**Task statement:** Could you report every line from the entries that includes the word "response"?

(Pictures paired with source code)
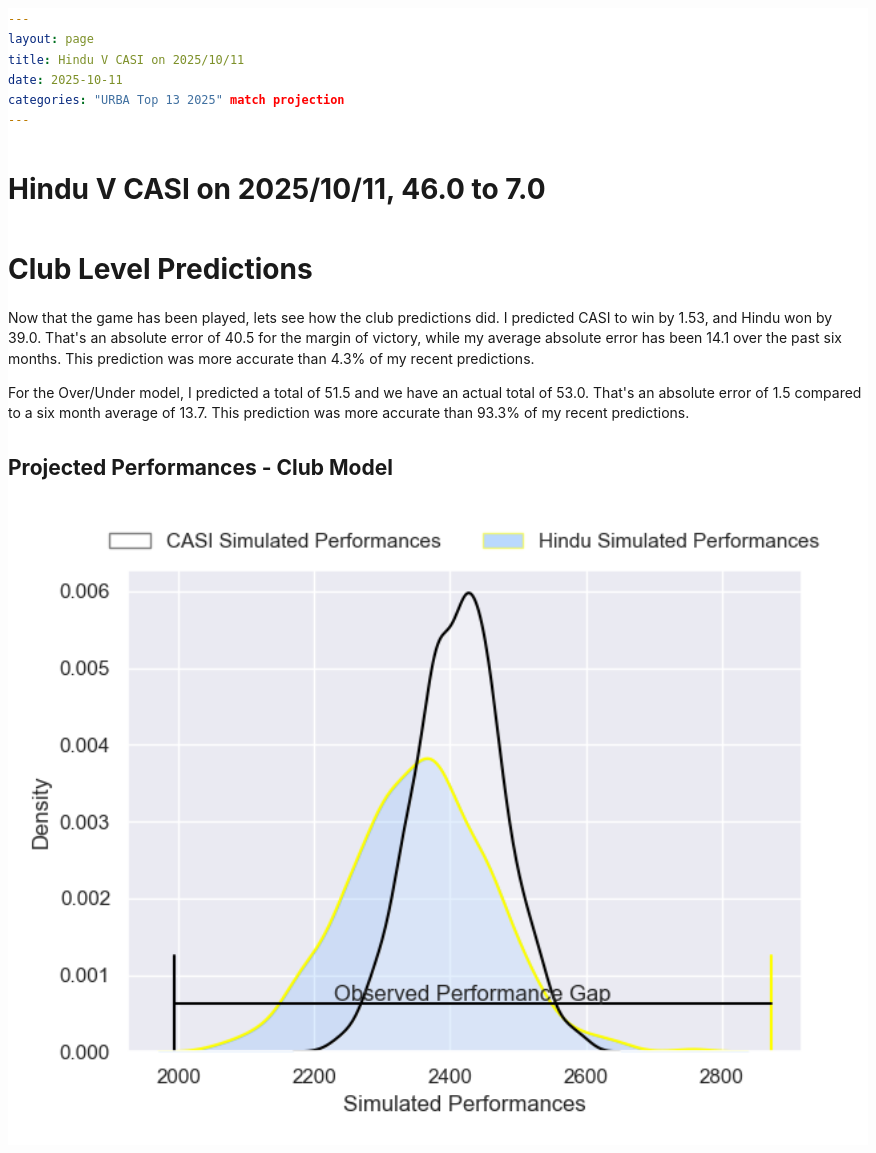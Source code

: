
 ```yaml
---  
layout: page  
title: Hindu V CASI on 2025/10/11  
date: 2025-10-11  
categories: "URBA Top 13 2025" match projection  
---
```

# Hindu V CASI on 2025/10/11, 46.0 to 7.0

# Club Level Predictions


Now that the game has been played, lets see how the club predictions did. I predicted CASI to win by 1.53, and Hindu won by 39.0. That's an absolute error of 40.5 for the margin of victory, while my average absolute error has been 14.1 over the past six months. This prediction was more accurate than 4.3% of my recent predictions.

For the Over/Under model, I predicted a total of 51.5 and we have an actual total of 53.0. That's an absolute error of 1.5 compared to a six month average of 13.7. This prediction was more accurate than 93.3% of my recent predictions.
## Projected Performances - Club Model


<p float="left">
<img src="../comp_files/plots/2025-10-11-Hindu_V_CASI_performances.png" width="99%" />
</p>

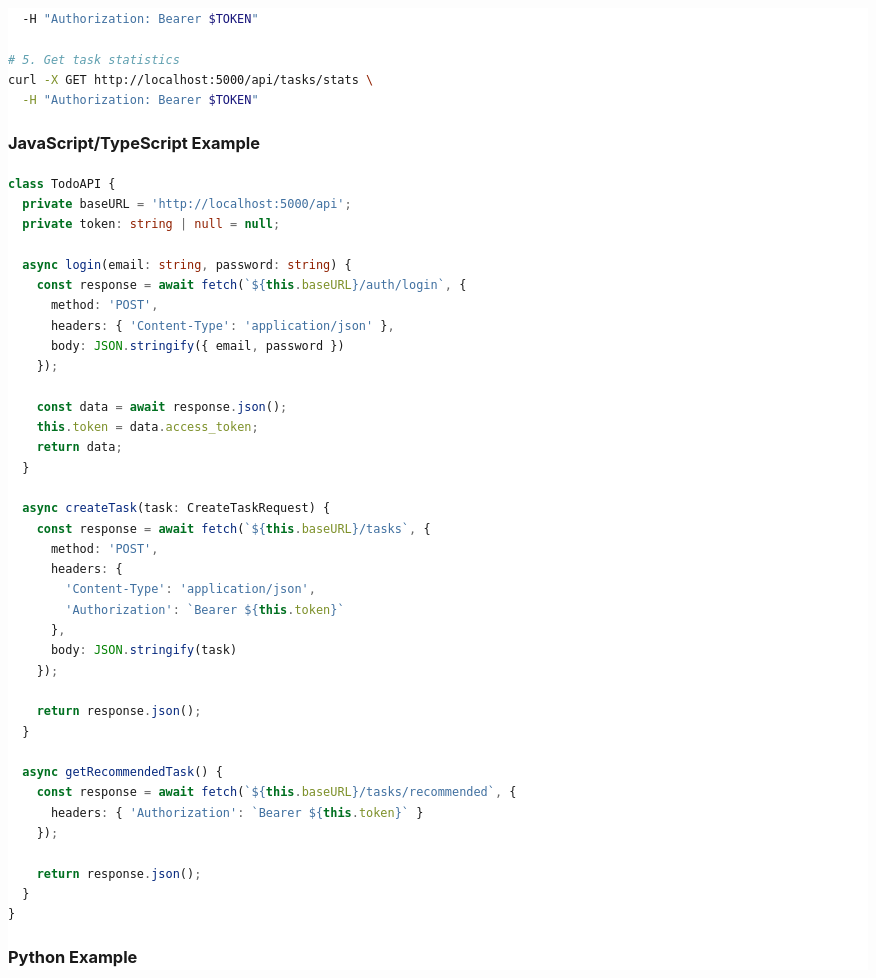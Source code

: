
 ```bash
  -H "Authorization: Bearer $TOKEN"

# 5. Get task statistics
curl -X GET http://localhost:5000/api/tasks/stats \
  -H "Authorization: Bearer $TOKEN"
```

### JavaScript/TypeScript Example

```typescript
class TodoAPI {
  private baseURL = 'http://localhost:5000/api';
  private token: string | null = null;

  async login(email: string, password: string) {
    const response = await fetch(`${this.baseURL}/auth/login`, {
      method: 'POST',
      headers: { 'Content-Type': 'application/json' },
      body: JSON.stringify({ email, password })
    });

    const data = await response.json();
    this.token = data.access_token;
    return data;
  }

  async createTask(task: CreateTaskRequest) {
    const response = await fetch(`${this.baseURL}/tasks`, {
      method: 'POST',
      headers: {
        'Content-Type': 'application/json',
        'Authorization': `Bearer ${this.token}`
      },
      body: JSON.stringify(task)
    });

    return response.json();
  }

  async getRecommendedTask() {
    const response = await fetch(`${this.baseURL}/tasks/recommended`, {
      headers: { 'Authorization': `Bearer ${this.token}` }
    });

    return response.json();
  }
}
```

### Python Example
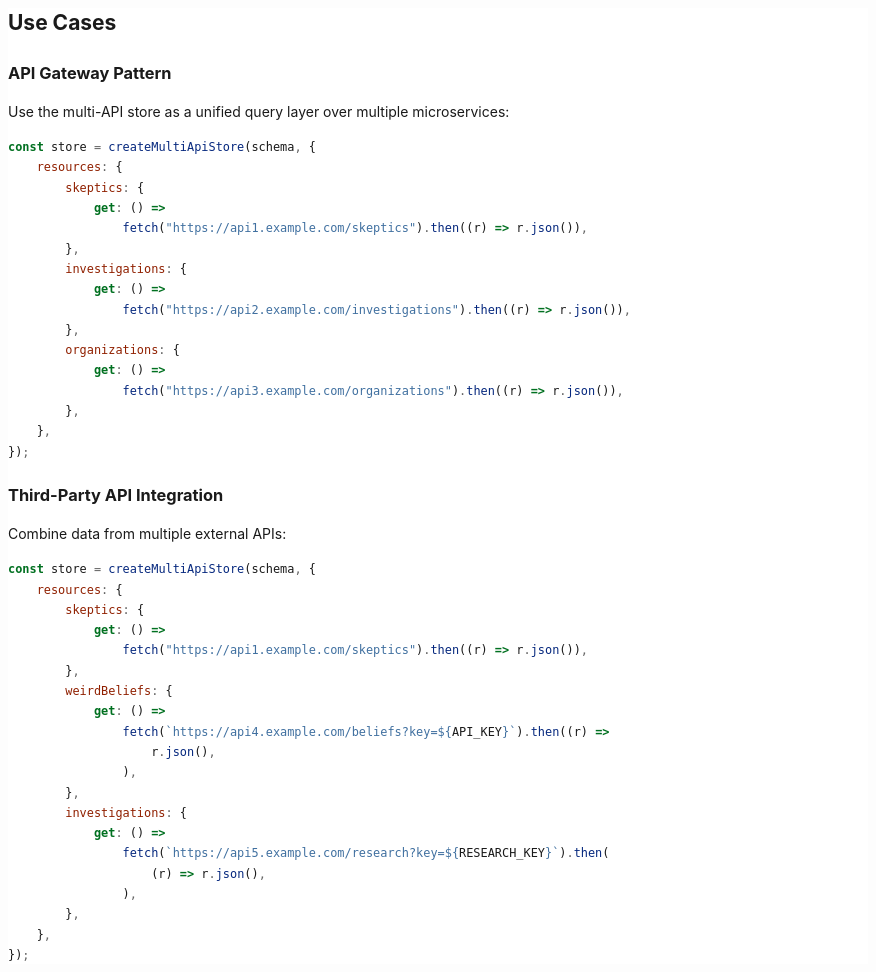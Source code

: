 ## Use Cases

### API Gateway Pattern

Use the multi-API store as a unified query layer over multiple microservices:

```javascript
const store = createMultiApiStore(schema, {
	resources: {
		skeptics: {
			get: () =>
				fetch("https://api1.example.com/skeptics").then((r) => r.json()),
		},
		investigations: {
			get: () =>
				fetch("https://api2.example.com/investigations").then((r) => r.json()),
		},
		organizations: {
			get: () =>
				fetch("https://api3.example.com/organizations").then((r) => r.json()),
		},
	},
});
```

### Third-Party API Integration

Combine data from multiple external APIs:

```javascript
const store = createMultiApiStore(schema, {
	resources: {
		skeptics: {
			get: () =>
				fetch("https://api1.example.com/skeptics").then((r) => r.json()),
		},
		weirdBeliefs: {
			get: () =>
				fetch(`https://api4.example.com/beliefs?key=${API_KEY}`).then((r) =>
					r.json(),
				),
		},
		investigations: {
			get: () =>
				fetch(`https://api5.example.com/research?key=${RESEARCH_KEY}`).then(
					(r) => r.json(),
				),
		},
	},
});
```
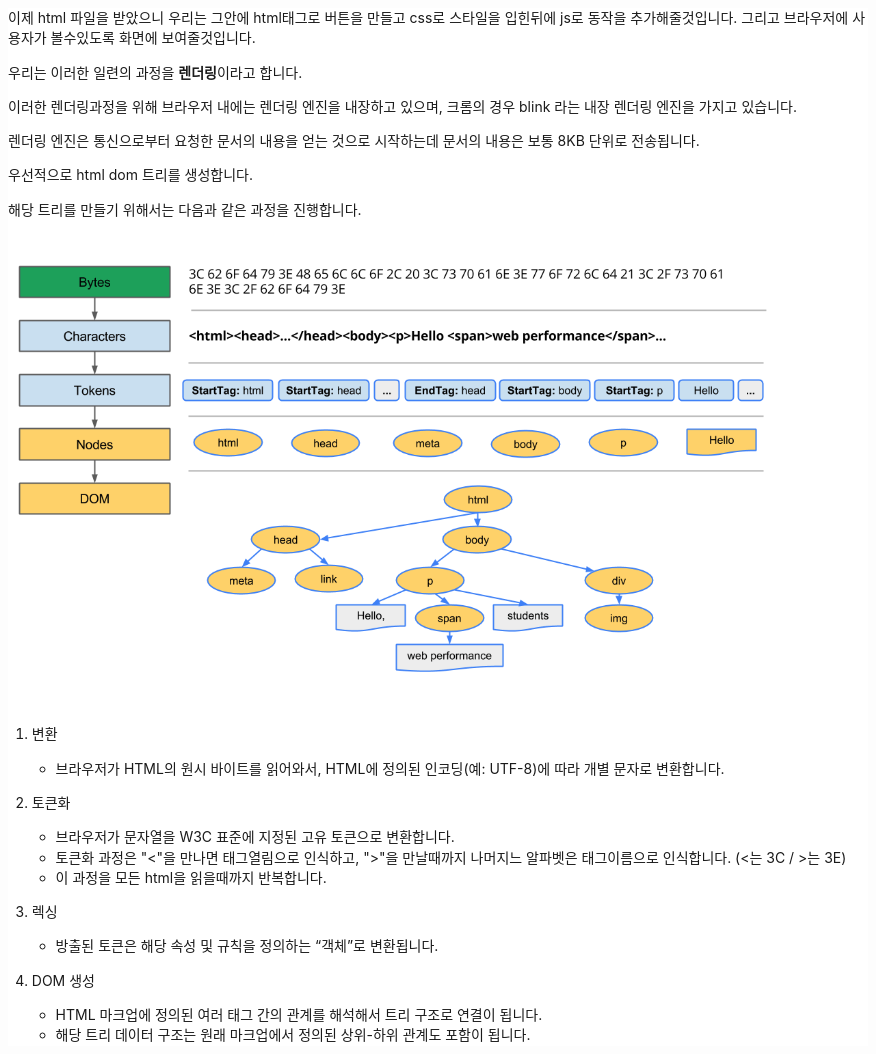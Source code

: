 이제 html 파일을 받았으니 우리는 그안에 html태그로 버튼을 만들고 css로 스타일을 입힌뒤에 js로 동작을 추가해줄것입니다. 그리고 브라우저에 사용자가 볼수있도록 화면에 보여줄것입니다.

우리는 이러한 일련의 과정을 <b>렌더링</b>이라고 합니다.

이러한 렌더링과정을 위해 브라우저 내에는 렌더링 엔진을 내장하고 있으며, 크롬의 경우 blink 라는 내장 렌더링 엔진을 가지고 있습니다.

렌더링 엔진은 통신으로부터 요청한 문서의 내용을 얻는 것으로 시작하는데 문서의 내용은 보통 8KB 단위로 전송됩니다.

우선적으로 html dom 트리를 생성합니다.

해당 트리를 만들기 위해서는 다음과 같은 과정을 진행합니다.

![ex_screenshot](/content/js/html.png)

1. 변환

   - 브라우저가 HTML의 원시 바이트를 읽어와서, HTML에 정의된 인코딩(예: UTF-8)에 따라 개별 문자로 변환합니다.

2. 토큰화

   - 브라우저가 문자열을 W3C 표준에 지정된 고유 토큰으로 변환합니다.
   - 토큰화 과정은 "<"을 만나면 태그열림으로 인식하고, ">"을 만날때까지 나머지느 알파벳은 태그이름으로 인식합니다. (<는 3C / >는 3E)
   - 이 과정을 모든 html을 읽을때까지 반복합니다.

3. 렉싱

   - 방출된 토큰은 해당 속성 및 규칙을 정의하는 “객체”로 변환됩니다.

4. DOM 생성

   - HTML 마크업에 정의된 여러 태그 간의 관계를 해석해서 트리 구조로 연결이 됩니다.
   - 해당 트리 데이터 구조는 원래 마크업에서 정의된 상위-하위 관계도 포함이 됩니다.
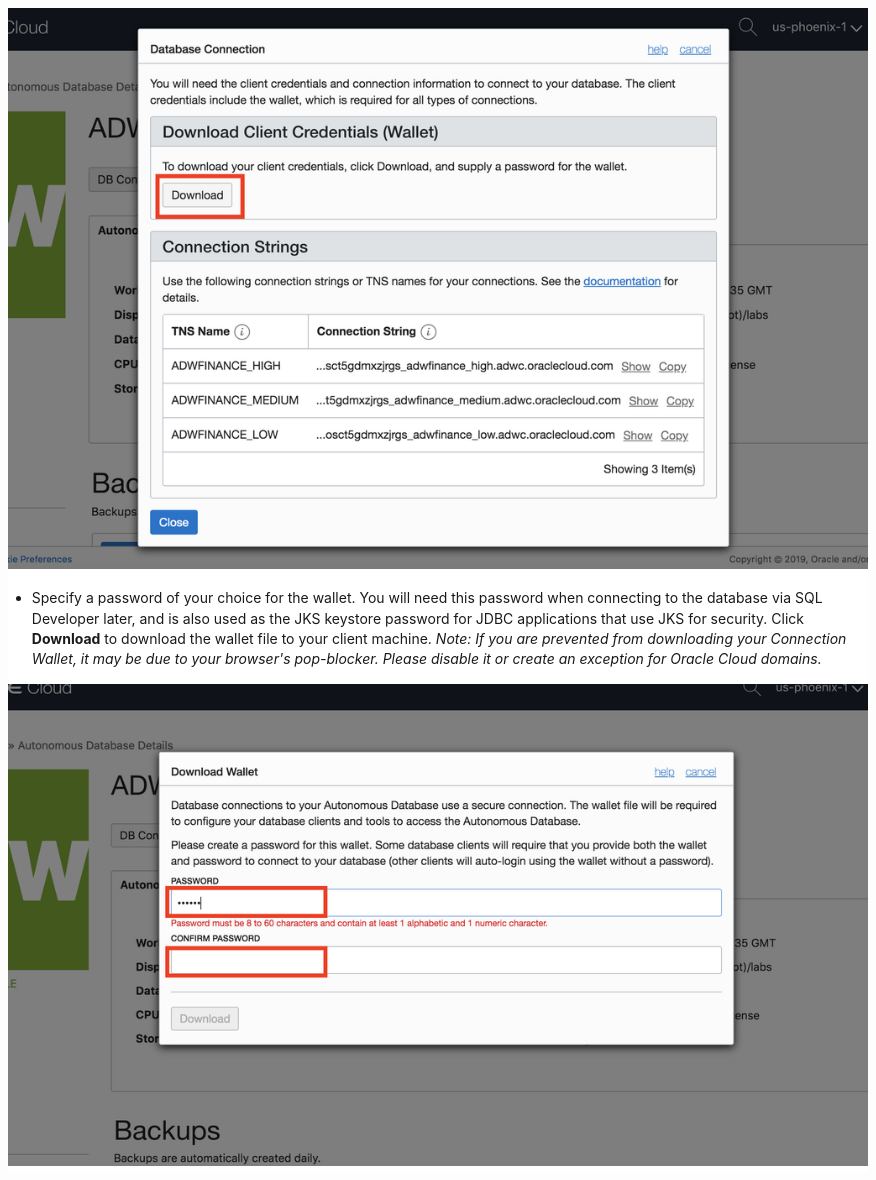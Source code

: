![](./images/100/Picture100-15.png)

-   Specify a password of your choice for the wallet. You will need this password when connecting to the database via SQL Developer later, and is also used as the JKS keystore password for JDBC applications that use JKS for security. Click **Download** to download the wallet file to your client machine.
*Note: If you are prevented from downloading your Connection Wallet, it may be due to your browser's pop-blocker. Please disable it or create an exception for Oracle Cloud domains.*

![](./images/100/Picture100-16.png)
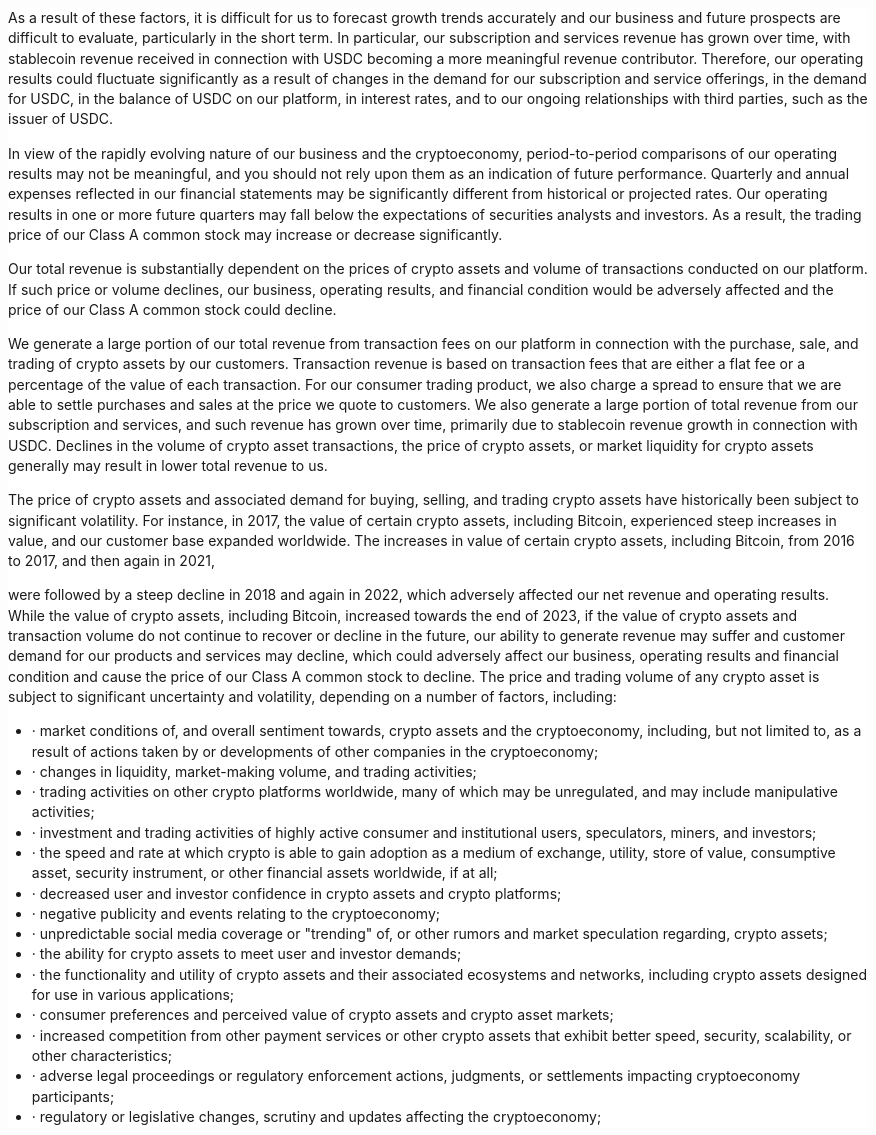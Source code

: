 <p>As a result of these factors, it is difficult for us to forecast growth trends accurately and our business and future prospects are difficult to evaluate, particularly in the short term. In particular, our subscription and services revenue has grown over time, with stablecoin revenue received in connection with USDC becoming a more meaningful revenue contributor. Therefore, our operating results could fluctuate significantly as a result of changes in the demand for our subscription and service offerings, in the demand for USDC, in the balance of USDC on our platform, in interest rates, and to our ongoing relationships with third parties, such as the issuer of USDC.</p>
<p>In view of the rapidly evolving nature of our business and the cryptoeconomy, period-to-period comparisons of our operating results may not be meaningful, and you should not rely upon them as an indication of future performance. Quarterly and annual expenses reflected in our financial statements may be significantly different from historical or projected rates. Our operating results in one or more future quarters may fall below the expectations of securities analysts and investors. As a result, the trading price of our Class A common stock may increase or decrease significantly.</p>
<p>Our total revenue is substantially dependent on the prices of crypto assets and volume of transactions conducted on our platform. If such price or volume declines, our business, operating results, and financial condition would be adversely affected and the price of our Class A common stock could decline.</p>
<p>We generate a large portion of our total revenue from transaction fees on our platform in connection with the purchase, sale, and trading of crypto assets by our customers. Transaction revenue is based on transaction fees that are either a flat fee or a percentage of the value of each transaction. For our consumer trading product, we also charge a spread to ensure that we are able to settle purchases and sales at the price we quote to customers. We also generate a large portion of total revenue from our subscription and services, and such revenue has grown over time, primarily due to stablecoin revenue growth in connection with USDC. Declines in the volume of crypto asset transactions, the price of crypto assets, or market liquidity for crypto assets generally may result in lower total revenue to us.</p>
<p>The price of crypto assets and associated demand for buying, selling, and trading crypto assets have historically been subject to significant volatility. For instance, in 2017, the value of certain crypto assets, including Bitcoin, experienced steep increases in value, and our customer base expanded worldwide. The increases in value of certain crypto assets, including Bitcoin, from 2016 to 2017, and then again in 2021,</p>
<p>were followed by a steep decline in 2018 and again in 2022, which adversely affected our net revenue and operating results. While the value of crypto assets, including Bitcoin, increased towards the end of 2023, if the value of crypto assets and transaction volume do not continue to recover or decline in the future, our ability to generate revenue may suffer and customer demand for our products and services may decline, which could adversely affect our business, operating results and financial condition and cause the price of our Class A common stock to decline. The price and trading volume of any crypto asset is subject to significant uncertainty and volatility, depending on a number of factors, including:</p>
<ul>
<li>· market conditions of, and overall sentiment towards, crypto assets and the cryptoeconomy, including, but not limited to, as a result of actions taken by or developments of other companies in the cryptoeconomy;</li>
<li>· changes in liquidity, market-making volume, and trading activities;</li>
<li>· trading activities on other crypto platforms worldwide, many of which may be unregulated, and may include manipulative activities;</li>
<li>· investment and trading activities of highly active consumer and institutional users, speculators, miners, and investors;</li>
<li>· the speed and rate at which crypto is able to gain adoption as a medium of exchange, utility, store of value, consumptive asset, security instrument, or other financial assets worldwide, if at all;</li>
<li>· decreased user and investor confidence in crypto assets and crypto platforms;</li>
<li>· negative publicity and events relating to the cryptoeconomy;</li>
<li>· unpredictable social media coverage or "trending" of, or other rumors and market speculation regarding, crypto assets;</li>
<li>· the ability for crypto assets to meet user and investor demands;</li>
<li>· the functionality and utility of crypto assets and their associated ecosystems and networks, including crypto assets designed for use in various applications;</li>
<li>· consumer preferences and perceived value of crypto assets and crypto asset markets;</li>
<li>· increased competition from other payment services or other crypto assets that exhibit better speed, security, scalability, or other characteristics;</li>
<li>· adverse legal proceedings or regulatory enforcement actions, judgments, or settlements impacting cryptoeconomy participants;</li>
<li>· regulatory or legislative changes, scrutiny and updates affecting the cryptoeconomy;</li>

**Task solution:**
    const response = await fetch(`${this.baseURL}/auth/login`, {
    const data = await response.json();
    const response = await fetch(`${this.baseURL}/tasks`, {
    return response.json();
    const response = await fetch(`${this.baseURL}/tasks/recommended`, {
    return response.json();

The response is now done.